Kiel’s practice spans far beyond California. In the past year alone, he led several transactions that highlighted his range and depth.
Among the standouts is him as lead counsel, pitching and securing a mandate from a U.K.-based, private equity-backed events and media company for its U.S. expansion. That led to the formation of a U.S. holding company and multi-year acquisition pipeline.
As a lead, he guided a solar and battery-storage development platform through a complex preferred-equity financing deal – one involving tax-credit structuring, milestone payouts and layers of interplay between all stakeholders. Lastly, he represented a Hong Kong-based manufacturer in a cross-border joint venture with a U.S. distributor, which involved intricate tax structuring and asset transfer considerations, including foreign intellectual property contributions.
For Kiel, the appeal of M&A lies in its constructive nature. Before shifting entirely into transactional work, he spent about four years working for a private litigation practice – handling aerospace, employment and some tort matters. In litigation, he often handled conflicts. The construct stuck with him.
“There’s something special about helping to engineer solutions on an M&A transaction that I didn’t experience in litigation,” he said. “You’re really trying to find solutions for your client and help create new value.”
Kiel gravitated toward the legal side of the M&A business during his first year of law school after taking a contracts class. The professor explained the basic concept of a contract serving as the “governing law between two parties” and that this framework allows attorneys handling the matter to offer a business perspective, thereby acting as business partners.
“That really resonated with me,” Kiel said. “I knew that’s where I wanted to go.”
During his nearly seven-year tenure, the collaborative ecosystem at Foley has fostered his growth as a leader within this space. He touts that Foley is a place where attorneys are treated as business partners in training, not just technicians. It’s a culture that’s collaborative and focused on giving attorneys the support they need to develop, he said.
“The community of Foley is one of camaraderie,” said Kiel, who is on the partnership track and serves on the firm’s national recruiting committee.
Beyond his transactional work for clients, Kiel stays active in the region’s civic and nonprofit institutions.
He serves as the Los Angeles liaison to the nonprofit law organization Public Counsel’s leadership council, supports the Boy & Girls Clubs of Metro Los Angeles through Foley’s community initiatives and recently joined the board of trustees at Western University of Health Sciences.
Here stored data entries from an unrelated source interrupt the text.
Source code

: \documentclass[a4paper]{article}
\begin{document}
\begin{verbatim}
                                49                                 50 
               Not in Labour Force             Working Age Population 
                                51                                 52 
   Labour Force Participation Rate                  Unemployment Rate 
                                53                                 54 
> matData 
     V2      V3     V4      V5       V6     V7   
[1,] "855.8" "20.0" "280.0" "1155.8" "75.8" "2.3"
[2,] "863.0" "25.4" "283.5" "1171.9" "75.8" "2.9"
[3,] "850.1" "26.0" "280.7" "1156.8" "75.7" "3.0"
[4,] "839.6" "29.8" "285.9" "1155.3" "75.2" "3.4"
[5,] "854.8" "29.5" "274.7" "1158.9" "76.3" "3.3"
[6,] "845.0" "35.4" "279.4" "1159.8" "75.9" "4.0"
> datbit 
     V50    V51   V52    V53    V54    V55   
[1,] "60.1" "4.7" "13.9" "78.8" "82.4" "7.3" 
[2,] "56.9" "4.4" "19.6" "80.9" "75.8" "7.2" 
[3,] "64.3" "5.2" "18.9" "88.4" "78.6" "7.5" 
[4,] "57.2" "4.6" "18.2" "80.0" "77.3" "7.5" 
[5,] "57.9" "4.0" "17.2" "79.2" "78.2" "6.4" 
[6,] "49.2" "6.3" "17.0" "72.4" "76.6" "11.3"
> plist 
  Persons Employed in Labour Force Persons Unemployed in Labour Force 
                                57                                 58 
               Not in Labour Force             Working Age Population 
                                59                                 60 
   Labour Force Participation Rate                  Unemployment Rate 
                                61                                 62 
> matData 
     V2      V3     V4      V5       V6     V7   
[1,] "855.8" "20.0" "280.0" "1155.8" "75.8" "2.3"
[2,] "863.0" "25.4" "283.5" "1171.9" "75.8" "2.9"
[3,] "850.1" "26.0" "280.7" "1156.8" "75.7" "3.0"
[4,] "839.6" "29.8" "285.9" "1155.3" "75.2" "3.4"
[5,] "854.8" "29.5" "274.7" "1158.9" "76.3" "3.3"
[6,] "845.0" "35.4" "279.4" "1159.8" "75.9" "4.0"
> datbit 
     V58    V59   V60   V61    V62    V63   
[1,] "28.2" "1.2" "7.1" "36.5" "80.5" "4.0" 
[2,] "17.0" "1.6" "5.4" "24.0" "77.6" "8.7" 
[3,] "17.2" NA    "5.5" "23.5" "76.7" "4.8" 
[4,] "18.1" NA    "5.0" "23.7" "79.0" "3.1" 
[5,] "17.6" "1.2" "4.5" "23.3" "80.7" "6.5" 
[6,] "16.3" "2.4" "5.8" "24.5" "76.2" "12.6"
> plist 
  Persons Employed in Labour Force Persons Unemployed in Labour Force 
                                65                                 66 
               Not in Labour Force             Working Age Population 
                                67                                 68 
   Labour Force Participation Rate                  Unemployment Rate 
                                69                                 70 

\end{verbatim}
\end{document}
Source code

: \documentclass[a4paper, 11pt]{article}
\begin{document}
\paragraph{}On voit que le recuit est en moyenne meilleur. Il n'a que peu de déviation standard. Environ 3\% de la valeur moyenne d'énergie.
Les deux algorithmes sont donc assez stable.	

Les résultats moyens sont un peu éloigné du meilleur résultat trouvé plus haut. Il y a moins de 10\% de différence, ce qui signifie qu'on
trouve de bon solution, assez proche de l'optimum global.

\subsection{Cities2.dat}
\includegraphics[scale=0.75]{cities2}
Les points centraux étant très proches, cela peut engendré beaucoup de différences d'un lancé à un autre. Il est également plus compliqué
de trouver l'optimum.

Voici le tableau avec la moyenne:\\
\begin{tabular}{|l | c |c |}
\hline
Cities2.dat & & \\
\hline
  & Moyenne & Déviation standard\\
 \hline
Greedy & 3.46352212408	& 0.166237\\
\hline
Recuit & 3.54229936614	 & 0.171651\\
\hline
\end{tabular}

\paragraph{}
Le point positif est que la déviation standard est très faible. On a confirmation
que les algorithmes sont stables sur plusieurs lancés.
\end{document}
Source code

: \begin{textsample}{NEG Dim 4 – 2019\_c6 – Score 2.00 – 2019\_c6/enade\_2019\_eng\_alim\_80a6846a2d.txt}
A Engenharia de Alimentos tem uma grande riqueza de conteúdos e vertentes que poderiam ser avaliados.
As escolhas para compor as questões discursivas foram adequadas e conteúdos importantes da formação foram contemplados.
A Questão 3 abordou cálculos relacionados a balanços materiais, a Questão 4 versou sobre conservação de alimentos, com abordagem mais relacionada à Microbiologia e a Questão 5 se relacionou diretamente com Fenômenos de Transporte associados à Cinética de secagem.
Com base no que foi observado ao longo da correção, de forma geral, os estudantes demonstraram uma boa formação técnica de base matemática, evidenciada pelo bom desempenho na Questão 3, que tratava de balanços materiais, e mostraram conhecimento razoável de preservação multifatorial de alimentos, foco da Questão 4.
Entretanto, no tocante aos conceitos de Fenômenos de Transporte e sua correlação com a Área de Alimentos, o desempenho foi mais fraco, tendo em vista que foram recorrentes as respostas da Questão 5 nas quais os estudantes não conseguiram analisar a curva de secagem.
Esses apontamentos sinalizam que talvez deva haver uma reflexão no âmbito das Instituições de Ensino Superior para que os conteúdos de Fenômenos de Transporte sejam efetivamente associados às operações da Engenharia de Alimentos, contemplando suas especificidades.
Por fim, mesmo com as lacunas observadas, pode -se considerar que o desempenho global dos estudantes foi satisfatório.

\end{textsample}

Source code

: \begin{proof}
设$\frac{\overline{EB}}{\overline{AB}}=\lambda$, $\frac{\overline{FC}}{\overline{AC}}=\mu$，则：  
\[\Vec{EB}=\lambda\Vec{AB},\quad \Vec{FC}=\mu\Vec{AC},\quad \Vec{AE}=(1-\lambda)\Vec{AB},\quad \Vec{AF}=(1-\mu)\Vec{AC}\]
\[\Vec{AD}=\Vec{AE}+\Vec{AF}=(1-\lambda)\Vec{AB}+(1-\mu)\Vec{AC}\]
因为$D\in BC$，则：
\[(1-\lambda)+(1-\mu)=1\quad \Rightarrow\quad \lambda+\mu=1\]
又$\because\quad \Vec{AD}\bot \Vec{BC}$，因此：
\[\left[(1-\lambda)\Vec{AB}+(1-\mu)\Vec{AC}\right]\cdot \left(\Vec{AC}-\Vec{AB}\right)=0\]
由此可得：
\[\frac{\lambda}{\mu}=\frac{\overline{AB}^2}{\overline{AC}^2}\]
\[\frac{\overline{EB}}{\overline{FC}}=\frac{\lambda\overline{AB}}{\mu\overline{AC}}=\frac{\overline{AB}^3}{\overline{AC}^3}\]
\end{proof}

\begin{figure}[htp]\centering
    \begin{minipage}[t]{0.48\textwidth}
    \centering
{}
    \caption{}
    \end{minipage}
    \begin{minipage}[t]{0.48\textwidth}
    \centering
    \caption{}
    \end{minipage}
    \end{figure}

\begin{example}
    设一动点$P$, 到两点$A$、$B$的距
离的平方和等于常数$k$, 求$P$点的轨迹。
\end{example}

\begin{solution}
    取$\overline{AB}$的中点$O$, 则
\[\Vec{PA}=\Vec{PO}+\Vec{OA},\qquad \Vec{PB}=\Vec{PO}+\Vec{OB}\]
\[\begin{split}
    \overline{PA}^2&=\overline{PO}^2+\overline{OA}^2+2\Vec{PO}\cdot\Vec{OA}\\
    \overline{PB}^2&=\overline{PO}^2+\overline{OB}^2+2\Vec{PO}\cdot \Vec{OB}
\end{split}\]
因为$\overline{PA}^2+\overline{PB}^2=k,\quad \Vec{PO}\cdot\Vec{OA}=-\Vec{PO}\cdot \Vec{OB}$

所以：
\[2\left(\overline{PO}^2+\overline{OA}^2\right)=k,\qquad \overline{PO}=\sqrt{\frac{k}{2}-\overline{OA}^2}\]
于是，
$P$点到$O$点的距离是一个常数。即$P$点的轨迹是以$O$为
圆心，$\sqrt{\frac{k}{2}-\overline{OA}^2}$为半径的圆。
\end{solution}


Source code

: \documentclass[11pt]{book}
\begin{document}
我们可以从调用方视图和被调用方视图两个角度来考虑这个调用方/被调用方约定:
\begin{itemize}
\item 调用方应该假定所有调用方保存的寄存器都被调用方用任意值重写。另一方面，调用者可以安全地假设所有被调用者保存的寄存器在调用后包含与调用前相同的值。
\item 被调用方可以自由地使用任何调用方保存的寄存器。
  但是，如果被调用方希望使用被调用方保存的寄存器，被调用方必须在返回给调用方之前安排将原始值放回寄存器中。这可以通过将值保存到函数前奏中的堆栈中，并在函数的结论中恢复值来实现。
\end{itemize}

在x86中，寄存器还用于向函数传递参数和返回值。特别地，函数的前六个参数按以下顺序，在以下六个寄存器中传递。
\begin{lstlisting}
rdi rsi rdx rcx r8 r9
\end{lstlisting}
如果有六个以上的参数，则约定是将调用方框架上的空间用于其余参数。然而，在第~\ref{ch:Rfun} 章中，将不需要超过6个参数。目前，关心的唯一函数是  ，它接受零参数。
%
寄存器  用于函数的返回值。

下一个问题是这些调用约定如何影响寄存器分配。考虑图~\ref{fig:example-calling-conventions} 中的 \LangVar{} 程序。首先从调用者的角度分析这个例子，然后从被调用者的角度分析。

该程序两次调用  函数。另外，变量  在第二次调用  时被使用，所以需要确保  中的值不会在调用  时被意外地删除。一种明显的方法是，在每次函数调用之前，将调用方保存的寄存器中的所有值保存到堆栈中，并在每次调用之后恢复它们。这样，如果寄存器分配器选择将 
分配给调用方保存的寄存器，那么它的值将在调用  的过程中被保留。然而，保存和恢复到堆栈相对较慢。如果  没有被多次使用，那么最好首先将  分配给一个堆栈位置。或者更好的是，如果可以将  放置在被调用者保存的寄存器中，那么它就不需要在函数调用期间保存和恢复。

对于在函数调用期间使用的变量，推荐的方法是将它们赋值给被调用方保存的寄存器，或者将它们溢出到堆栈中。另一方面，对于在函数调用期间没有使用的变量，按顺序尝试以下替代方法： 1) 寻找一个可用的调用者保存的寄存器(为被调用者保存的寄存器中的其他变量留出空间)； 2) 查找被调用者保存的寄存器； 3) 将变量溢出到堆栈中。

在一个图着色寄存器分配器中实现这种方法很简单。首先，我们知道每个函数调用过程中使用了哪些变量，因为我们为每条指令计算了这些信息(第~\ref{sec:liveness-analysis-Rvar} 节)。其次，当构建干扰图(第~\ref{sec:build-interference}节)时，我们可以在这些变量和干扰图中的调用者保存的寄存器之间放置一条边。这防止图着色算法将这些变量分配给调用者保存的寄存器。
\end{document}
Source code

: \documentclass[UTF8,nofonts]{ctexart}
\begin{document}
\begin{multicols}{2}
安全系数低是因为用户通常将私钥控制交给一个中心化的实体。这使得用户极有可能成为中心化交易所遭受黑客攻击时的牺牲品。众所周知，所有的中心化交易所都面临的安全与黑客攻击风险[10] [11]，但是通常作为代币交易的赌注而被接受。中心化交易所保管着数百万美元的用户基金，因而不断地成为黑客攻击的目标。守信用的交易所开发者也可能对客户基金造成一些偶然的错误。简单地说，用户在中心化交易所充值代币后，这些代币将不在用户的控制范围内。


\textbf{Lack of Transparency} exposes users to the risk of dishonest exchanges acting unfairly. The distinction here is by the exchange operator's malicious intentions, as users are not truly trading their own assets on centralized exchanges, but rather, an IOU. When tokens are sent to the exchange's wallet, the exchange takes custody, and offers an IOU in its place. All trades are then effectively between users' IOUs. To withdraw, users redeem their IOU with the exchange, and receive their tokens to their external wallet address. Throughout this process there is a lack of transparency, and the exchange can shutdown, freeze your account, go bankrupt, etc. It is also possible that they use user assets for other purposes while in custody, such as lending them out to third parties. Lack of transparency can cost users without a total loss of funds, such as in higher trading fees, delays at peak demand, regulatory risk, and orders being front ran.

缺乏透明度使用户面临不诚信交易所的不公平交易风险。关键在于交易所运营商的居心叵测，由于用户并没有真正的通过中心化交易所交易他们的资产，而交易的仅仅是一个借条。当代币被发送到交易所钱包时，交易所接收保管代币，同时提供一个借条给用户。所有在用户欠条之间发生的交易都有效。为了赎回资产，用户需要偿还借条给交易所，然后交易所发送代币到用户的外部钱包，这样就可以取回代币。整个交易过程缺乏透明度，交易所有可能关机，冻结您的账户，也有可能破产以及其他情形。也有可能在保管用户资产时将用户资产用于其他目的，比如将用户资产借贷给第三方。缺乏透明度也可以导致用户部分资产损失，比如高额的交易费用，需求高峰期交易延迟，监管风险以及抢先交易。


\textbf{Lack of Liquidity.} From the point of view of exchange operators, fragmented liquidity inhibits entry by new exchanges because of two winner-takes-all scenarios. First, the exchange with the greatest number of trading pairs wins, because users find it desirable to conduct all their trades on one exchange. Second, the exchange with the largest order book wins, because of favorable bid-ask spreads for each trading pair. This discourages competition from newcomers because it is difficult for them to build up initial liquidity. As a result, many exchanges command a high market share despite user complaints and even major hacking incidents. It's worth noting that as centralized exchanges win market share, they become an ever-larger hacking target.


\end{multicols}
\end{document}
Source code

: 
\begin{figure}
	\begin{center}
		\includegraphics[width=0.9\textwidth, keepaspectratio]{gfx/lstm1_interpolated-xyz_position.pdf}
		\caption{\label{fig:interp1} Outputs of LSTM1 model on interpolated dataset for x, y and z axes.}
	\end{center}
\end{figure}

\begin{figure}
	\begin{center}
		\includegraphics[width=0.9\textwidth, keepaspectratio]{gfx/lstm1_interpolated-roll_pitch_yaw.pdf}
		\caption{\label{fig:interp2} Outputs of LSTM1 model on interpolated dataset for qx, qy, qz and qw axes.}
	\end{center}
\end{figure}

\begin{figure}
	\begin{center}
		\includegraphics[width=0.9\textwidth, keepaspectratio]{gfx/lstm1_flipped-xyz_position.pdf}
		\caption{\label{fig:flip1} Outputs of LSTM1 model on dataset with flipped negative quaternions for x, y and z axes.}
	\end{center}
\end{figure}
Also outside the office, the former high school cross-country runner still heads out for a recreational jog today – “Slow and steady,” he joked.
He’s a devoted jazz enthusiast, particularly the improvisational trios and quartets of the 1950s and ‘60s. “There’s tension and release in jazz,” he said.There are unexpected turns, “improvisation (and) conversation (between instruments). It’s such a beautiful thing.”
The parallels to dealmaking–complexity, collaboration, and the satisfaction of a well-resolved progression–aren’t lost on him. As the next year arrives, Kiel sees more opportunities than obstacles.
“There’s more growth (to come),” he said. “We’re seeing enthusiasm carrying through … we’re optimistic and excited (about what’s ahead).”